The identification of sorafenib as an active agent is perhaps most instructive. This drug was originally identified as a Raf kinase inhibitor and its initial clinical development plan was focused on tumors, such as colorectal cancer, in which activated Raf was expected (23). Because sorafenib was anticipated to be a growth-inhibitory agent, however, a randomized discontinuation phase II trial was initiated that allowed the enrollment of multiple tumor types (24). This trial quickly identified the renal cell cancer population as a therapeutic target and a subsequent phase III trial showed true patient benefit (25). Importantly, tumor shrinkages were also observed in the phase II randomized discontinuation trial, but the objective response rate by standard criteria was only 11%, a rate that is generally insufficient to justify further phase III evaluation. In addition, the VEGFR and PDGFR inhibitory properties of sorafenib, which are now thought to be critical for its mechanism of action in renal cancer were, in fact, not identified until the phase II clinical trial was under way.
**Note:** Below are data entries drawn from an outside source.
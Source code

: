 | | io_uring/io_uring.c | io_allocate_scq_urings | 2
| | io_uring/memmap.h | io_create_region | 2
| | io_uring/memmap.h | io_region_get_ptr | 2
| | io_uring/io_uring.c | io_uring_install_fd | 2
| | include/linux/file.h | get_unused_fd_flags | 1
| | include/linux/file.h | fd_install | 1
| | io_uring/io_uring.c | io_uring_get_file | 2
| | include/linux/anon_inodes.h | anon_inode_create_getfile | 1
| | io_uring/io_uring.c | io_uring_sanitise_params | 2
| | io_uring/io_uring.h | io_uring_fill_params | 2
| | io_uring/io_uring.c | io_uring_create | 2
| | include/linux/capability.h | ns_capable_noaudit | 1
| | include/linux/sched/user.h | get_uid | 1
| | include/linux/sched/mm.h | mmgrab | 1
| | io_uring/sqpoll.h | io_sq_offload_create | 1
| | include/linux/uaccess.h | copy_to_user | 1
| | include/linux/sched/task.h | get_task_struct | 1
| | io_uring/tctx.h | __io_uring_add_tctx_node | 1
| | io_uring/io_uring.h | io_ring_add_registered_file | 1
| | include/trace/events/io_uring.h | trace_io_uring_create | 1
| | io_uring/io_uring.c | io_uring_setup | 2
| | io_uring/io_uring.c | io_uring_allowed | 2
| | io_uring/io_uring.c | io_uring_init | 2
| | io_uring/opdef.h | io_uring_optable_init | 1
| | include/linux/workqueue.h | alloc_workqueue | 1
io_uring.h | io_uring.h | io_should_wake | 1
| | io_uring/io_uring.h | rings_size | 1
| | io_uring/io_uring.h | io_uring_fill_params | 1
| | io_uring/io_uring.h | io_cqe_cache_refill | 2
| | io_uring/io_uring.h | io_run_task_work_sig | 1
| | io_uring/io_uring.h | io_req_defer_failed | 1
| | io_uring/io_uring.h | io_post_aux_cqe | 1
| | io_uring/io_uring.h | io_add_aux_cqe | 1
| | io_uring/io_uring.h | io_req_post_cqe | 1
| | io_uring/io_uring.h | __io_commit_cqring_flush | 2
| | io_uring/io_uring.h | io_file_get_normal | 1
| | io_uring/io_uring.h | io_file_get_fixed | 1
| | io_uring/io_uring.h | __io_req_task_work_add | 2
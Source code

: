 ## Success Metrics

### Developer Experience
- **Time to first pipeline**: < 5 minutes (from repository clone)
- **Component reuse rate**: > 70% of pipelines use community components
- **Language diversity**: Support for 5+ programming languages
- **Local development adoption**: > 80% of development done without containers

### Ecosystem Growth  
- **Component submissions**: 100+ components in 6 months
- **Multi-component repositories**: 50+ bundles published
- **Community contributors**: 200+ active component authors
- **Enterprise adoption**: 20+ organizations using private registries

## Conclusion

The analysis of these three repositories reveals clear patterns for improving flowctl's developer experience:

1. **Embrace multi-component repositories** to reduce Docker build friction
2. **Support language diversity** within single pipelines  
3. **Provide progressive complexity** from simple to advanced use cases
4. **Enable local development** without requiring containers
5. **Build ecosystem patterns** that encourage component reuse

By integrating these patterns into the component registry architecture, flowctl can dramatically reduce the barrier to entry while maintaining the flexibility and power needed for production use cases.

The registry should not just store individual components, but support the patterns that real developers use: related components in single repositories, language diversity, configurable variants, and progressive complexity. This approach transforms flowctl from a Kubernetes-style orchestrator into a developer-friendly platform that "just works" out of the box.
Based on the noted biology of tumor angiogenesis, inhibition of VEGF binding to VEGFR could also be anticipated as an effective strategy in renal cancer. A randomized placebo-controlled phase II design using a more traditional upfront randomization in fact did show that the VEGF-binding agent bevacizumab slows disease progression (26). Once again, tumor shrinkages were observed, but the objective response rate by the usual arbitrary criteria was 10%, a rate that would not support the conduct of phase III studies. The definitive phase III studies of bevacizumab versus the combination with IFN-α have been completed and preliminary results are promising (December 11, 2006; Genentech Press Release, South San Francisco, CA).
Conclusions
It is evident that a broad spectrum of basic, translational, and clinical investigations have led to the identification of sunitinib and sorafenib (and probably bevacizumab) as effective agents in the treatment of renal cancer. This, along with the identification of mTOR inhibitors as additional active agents (27), are without a doubt, the most significant developments in the treatment of renal cancer in three decades. Furthermore, it is clear that these developments could not have been accomplished without the contribution of several disciplines, as well as serendipity. Despite this success, a number of critical questions remain. For example, it is likely that the tyrosine kinase inhibitors target additional kinases beyond those already identified. The ones most important for their toxicity and the ones most important for antitumor activity is not clear. Whether targeting of both mTOR and VEGF/PDGF pathways or whether targeting both the ligand and the receptor simultaneously provides a therapeutic advantage will also need to be determined. This is especially critical because complete responses with sorafenib or sunitinib are extremely rare and the disease eventually progresses in all patients. Whether the answer to these questions will come from further directed clinical studies, from translational-based laboratory studies, or from fundamental basic science investigation cannot be determined at this time. It is clear, however, that none of these pursuits can be ignored.